Barbara Olson was only forty-five at the time she was murdered.  Her husband survived her, as did two siblings - her sister Antoinette and her brother David - and her mom Louise. 

Betty Ann Ong  spent the final fourteen years of her life working as a flight attendant for American Airlines.  On Tuesday, September 11, 2001 she was part of the crew working American 11, which had been scheduled to fly from Boston to Los Angeles.  All hopes for a routine, perhaps even boring cross-country jaunt evaporated when the flight was hijacked shortly after it took off from Logan Airport.  American 11 never came anywhere near Los Angeles, California that morning.  Instead the cowards who hijacked it flew it into the North Tower of the World Trade Center. 

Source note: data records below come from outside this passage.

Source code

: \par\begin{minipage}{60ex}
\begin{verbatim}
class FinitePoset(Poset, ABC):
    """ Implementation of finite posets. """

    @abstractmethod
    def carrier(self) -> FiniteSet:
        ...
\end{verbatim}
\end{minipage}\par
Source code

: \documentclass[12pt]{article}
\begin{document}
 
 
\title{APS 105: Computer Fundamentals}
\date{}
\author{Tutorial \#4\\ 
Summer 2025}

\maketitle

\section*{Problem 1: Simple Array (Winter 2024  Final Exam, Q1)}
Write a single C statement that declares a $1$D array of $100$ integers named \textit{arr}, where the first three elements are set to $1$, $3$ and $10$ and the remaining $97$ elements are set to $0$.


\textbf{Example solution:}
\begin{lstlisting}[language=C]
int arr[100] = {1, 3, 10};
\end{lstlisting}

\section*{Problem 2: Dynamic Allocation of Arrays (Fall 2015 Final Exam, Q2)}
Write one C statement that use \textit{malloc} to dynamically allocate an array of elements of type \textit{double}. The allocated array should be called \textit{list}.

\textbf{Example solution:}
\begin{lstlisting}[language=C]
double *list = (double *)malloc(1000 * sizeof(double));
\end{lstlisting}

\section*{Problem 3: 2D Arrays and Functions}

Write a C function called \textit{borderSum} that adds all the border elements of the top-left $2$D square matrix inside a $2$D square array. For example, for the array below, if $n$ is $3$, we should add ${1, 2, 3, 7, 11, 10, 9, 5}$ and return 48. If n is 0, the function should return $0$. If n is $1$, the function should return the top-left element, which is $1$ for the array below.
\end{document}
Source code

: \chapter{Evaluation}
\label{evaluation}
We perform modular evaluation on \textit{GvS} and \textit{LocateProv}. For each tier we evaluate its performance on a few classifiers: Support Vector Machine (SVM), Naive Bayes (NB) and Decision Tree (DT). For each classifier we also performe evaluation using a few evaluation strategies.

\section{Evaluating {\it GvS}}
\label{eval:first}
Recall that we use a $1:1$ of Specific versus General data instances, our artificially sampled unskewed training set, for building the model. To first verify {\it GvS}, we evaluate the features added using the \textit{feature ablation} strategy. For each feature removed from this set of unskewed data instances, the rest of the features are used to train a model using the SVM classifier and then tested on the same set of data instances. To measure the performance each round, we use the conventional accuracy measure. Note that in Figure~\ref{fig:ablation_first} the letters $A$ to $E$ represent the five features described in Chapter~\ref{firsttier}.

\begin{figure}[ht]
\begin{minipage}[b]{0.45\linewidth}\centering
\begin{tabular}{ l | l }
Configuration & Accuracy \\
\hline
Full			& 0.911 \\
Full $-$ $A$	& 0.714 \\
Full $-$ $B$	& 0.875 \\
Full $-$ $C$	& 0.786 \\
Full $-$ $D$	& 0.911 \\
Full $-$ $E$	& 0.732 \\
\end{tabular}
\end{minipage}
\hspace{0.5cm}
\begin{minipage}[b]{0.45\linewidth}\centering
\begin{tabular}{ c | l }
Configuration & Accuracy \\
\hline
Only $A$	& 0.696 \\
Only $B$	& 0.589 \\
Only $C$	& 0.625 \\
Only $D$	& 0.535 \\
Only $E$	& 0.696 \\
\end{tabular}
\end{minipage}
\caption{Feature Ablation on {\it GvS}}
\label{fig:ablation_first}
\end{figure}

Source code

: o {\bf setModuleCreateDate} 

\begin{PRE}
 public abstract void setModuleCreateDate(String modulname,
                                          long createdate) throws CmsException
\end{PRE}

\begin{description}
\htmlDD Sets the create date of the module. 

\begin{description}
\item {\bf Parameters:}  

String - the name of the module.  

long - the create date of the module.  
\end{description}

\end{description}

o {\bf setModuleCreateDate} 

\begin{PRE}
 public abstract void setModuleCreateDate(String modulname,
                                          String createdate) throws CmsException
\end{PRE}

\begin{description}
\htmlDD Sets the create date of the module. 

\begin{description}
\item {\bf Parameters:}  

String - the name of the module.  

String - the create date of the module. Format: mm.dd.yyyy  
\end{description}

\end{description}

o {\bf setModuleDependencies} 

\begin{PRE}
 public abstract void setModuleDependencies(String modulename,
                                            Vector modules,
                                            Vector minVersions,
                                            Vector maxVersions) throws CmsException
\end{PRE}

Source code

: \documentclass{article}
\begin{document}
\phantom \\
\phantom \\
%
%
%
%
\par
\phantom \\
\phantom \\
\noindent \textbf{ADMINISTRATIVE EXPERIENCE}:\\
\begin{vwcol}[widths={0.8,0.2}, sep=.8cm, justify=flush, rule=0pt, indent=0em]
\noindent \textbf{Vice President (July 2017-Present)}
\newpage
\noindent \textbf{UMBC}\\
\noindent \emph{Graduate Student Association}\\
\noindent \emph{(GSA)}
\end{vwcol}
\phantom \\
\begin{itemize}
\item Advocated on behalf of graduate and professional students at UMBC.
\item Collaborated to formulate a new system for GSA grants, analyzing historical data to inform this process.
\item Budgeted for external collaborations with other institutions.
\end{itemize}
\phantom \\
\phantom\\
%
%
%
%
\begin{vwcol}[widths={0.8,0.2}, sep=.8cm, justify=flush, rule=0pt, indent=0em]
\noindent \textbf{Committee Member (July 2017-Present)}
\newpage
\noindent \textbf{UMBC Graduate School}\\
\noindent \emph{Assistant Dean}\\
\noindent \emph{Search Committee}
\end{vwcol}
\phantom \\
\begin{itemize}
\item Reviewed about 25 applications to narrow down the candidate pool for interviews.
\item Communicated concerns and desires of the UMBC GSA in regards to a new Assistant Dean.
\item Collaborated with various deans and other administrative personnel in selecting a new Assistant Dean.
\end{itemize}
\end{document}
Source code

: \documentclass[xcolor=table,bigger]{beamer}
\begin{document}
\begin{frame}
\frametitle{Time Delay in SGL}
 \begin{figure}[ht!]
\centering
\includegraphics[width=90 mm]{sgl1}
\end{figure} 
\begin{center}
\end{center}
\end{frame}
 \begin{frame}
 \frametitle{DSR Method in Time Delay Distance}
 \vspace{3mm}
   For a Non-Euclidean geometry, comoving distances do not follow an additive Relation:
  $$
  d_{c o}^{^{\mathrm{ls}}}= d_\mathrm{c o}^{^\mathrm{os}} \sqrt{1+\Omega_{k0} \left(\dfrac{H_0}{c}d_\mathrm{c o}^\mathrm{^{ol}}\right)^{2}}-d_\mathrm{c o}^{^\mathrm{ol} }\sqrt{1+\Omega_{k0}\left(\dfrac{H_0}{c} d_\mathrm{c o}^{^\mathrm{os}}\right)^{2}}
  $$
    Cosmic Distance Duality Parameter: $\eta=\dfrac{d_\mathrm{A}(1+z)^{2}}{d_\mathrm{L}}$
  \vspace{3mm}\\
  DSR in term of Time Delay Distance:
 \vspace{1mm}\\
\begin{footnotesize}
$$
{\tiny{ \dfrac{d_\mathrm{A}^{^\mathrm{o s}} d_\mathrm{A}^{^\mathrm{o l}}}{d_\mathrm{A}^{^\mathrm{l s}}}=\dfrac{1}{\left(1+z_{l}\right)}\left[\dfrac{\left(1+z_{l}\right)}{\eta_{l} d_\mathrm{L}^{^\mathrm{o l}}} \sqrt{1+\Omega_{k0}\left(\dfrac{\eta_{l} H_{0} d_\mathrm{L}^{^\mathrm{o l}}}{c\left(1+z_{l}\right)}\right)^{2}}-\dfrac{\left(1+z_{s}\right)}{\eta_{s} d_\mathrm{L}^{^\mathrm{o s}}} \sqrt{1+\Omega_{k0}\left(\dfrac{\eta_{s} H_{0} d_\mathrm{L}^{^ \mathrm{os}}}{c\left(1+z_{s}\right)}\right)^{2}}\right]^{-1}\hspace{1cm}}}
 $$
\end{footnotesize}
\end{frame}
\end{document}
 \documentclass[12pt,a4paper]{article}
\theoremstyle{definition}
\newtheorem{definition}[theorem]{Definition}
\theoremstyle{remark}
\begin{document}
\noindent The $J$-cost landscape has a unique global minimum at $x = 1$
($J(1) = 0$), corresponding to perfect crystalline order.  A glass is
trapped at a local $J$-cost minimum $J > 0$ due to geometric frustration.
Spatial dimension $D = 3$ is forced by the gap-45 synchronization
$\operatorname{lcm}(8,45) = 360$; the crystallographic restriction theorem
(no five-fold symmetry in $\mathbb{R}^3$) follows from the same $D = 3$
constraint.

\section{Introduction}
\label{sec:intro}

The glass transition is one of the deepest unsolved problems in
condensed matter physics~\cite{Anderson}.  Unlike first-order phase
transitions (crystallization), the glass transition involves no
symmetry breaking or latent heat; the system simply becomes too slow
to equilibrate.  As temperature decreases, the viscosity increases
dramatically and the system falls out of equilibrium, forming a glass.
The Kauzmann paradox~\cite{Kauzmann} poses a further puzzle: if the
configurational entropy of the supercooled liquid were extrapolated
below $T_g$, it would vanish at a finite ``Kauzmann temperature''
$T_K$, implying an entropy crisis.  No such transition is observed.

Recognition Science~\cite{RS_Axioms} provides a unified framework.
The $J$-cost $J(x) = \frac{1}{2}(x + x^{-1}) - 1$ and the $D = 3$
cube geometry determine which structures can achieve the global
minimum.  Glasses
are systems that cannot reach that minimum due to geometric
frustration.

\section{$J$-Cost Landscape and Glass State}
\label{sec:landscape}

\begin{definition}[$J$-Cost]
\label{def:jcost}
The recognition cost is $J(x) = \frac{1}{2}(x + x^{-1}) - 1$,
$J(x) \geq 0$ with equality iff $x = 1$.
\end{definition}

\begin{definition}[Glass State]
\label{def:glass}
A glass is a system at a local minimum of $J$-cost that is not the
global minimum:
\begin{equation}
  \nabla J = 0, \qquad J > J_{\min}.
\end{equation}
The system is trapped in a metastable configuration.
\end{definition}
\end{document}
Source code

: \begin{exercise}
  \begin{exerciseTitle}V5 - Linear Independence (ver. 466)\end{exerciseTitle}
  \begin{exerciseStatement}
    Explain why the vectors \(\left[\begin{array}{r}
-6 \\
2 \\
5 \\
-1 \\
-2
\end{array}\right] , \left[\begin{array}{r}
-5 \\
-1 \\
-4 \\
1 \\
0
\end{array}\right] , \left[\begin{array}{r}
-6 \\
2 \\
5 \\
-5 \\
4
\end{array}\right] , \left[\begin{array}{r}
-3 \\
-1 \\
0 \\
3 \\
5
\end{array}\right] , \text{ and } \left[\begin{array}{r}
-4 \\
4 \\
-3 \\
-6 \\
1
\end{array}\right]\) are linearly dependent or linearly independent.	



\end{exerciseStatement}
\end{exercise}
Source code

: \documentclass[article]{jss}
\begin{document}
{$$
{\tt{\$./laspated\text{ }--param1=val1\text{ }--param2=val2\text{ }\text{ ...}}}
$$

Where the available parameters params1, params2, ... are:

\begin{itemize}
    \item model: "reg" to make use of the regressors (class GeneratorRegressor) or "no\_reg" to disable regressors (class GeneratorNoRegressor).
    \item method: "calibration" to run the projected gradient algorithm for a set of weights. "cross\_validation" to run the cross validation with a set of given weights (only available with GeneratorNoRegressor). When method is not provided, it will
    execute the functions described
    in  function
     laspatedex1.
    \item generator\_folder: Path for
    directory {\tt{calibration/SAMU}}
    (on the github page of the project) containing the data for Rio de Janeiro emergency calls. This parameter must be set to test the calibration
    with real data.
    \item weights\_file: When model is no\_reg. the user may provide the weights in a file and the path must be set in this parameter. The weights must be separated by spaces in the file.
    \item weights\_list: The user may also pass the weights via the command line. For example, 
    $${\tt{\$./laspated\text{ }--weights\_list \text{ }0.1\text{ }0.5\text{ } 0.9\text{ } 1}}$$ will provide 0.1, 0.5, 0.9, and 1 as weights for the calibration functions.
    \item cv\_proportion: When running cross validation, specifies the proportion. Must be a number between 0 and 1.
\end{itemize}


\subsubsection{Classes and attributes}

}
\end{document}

In a display of courage that cannot even adequately be described as extraordinary, with chaos having broken loose on the plane all around her, Betty Ong calmly called the American Airlines reservation center in North Carolina - using one of the crew phones at the rear of the coach cabin - and for close to twenty minutes provided those on the ground with information about what was going on inside the plane.  Her presence was so remarkable that during a hearing in January 2004 the 09/11 Commission played a four-minute excerpt of Ms. Ong's conversation with the American Airlines personnel on the ground because Commission Chairman Thomas Kean wanted the public to hear her heroism firsthand and the "duty, courage, selflessness and love" that was evident in the midst of the chaos of Sept. 11

Betty Ann Ong was forty-five years old when she was murdered on September 11, 2001.  Approximately a decade after her death, her hometown of San Francisco created a lasting legacy to her.  The City's Recreation Commission voted to rename the Recreation Center in Chinatown - a facility where Ms. Ong played as a child in the neighborhood where she grew up - for her.  “Her extraordinary act of heroism on 9/11 made a significant contribution not only to the city, but to the nation," said Recreation Commission President Marc Buell.   Well said Mr. Buell.  Well said.

Cora Holland, fifty-two years old, was a resident of Sudbury, Massachusetts.  Ms. Holland was one of the passengers who was on American 11 out of Boston - bound for Los Angeles - when the jet was hijacked so that it could be used as a missile into the North Tower of the World Trade Center.  Ms. Holland was with the Sudbury Food Pantry.  The Food Pantry is an interdenominational group that provides help to needy families. 

She and her husband, Dr. Stephen Holland, had raised three children:  daughters Stephanie and Jessica and a son Nathaniel.  Only three short weeks before she died, they became "empty nesters" for the first time in a quarter century of marriage when Nate - who was eighteen  when his mom died - struck out on his own.  In addition to her husband and three kids, Cora Holland was also survived by Stephanie's husband Victor and her two grandchildren Drew and Amelia. 

On the day she died, Cora Holland was on her way to California to visit her mother.  And doubt not for a moment the lessons she taught to her own children, which in the case of Stephanie she has passed on to her own kids.  Read this, which details the composure and presence of two children, both of whom had their grandmother stolen from them far too soon in their lives, in dealing with her death and honoring her memory.  Remarkable stuff.  But perhaps not unsurprising considering their genealogy.